III.D.1.2. Etudes épidémiologiques

Les études épidémiologiques comportent elles aussi différents biais, le plus important étant la contamination chronique au BPA et son élimination rapide. Il est difficile d’établir des liens directs entre le relevé d’un taux de BPA à un moment donné et une anomalie particulière. Plusieurs études ont néanmoins réussi à corréler statistiquement l’exposition au BPA et des troubles de la fonction sexuelle.

Une étude de Li et al. a été réalisée parmi des hommes étant professionnellement exposés au BPA au quotidien. Les taux de BPA ont été relevés dans l’urine, puis les éventuels troubles de la fonction sexuelle ont été estimés par des réponses à un questionnaire (Li et al., 2011). Les auteurs concluent qu’un lien entre l’exposition au BPA et une augmentation des troubles de la fonction sexuelle existe, cependant, cette conclusion ne reste qu’une

hypothèse étant donné le mode opératoire utilisé, les réponses à un questionnaire laissant forcément place à une part de subjectivité.

De même, Mendiola et al. observent dans une population d’hommes sains une diminution de la quantité de testostérone libre liée à l’augmentation du taux de BPA urinaire (Mendiola et al., 2010).

A l’inverse, d’après l’étude sur la cohorte InCHIANTI (adultes sains), le taux de testostérone sérique augmenterait avec le taux de BPA urinaire (Galloway et al., 2010).

Afin de mettre en évidence des effets d’une exposition au BPA en période fœtale, deux études ont mis en relation des critères de masculinisation observables à la naissance et l’exposition préalable au BPA :

En Chine, les taux de BPA ont été relevés dans une cohorte de parents, puis l’AGD de leurs nouveau-nés a été mesurée. D’après cette étude, l’AGD serait plus faible chez les enfants dont les parents ont été plus exposés au BPA (Miao et al., 2011). En revanche, dans une autre étude récente, Fénichel et al. ont mesuré au sein d’une cohorte, les taux de BPA dans le sang de cordon ombilical puis ont étudié l’apparition de cas de cryptorchidie. Aucun lien n’a été établi entre le taux de BPA et l’incidence de cette pathologie (Fenichel et al., 2012).

III.D.1.3. Effets du BPA sur d’autres organes impliqués

dans la fonction de reproduction masculine

a.
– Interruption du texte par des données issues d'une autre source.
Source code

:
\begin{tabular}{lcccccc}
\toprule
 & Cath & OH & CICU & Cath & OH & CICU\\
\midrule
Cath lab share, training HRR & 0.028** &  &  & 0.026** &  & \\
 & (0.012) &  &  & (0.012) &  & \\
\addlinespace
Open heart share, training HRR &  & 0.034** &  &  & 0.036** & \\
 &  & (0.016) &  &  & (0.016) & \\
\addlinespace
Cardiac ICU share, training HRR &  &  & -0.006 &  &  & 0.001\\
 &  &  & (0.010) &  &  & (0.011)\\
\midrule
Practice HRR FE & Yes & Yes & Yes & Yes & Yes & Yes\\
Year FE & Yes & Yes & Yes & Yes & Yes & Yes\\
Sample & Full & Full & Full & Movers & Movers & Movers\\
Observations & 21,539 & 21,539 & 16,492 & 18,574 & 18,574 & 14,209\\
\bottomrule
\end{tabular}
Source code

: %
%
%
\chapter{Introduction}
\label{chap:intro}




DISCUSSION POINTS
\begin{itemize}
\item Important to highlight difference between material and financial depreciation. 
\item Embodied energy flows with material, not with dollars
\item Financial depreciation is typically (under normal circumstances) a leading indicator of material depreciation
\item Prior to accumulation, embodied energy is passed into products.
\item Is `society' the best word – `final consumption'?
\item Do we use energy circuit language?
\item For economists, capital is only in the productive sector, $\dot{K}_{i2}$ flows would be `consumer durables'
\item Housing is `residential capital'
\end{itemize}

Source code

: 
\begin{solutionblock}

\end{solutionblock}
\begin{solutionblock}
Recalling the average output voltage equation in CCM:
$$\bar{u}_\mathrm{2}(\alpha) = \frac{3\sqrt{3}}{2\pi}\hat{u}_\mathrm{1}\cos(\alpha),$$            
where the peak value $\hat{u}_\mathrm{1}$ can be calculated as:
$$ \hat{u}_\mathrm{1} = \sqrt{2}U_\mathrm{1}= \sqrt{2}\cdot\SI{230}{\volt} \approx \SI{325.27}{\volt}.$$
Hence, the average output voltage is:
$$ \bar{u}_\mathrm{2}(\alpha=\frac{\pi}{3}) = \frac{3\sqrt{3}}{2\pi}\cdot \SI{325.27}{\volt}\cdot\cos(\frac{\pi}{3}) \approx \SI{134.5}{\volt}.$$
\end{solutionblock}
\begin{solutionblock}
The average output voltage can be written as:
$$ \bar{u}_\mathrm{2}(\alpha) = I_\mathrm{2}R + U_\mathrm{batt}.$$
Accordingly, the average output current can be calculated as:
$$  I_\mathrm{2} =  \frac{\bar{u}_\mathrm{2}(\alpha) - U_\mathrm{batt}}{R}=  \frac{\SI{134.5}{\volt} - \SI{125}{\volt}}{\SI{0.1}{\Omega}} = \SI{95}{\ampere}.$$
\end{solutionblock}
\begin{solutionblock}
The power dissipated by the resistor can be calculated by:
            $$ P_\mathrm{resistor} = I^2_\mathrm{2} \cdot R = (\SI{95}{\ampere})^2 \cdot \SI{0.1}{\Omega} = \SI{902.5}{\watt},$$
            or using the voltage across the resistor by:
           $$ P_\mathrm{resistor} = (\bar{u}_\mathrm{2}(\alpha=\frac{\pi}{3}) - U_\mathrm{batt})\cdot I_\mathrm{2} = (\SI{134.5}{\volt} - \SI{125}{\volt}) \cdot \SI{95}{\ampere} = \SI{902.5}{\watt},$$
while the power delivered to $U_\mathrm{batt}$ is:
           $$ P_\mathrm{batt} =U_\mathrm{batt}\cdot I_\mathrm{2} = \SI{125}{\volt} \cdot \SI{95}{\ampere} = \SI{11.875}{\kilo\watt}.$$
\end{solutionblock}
BPA et cancer de la prostate

Dans la majorité des pays occidentaux, le cancer de la prostate est le cancer ayant la plus grande incidence chez l’homme. Plusieurs études ont démontré l’influence de composés œstrogéniques comme l’ethynil-œstradiol ou le diéthylstilbestrol sur la taille de la prostate chez les rongeurs.

La première étude s’intéressant aux effets du BPA sur la prostate a été publiée en 1997. Les auteurs indiquent qu’après administration orale de 2 et 20 mg/kg/jour in utero, le BPA induit dans des souris CF-1, une augmentation de la taille de la prostate à l’âge adulte (Nagel et al., 1997).

Par la suite, aucun effet du BPA n’a été retrouvé dans les études transgénérationnelles effectuées sur le poids de la prostate de rats Sprague-Dawley et souris CD-1 (Tyl et al., 2008, Tyl et al., 2002). En revanche, un traitement au BPA de souris BALB/c en période

fœtale de 13 à 18 jpc entraine l’augmentation de l’expression de la cytokératine 10, protéine associée à l’apparition de néoplasie de l’épithélium prostatique (Ogura et al., 2007).

Dans une autre étude, un traitement en période néonatale de rats Sprague-Dawley induit la modification du niveau d’expression d’une trentaine de gènes, dont la phosphodiéstérase 4D, impliquée dans les phénomènes de méthylation. Le maintien de son expression est susceptible de modifier la mémoire épigénétique de la prostate (Ho et al., 2006). D’après la même équipe, un traitement néonatal au BPA, suivi d’injections d’œstradiol ou de testostérone à l’âge adulte entraine l’apparition de lésion précancéreuses prostatiques (Leav et al., 1988). Ceci suggère l’implication du BPA dans la programmation du développement de la prostate pouvant mener à des cancers en cas de dérèglement hormonal à l’âge adulte.